* [To do]: All of the records need to be retyped exactly, with no line dropped.

* [Given records]:
>>>
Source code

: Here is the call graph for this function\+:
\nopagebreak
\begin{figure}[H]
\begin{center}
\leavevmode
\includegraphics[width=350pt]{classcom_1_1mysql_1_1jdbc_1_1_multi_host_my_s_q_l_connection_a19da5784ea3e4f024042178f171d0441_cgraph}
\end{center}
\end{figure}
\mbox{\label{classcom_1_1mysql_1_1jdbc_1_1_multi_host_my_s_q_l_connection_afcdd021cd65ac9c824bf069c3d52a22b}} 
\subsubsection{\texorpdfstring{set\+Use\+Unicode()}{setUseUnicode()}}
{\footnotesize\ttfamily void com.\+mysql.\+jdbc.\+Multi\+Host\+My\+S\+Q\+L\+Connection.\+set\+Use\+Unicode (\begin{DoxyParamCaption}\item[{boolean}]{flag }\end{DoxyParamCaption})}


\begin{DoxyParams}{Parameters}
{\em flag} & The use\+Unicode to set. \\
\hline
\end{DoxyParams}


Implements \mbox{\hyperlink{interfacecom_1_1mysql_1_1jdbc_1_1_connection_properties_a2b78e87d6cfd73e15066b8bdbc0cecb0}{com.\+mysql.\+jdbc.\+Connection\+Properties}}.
<<<
* [Response]:
Source code

: Here is the call graph for this function\+:
\nopagebreak
\begin{figure}[H]
\begin{center}
\leavevmode
\includegraphics[width=350pt]{classcom_1_1mysql_1_1jdbc_1_1_multi_host_my_s_q_l_connection_a19da5784ea3e4f024042178f171d0441_cgraph}
\end{center}
\end{figure}
\mbox{\label{classcom_1_1mysql_1_1jdbc_1_1_multi_host_my_s_q_l_connection_afcdd021cd65ac9c824bf069c3d52a22b}} 
\subsubsection{\texorpdfstring{set\+Use\+Unicode()}{setUseUnicode()}}
{\footnotesize\ttfamily void com.\+mysql.\+jdbc.\+Multi\+Host\+My\+S\+Q\+L\+Connection.\+set\+Use\+Unicode (\begin{DoxyParamCaption}\item[{boolean}]{flag }\end{DoxyParamCaption})}


\begin{DoxyParams}{Parameters}
{\em flag} & The use\+Unicode to set. \\
\hline
\end{DoxyParams}


Implements \mbox{\hyperlink{interfacecom_1_1mysql_1_1jdbc_1_1_connection_properties_a2b78e87d6cfd73e15066b8bdbc0cecb0}{com.\+mysql.\+jdbc.\+Connection\+Properties}}.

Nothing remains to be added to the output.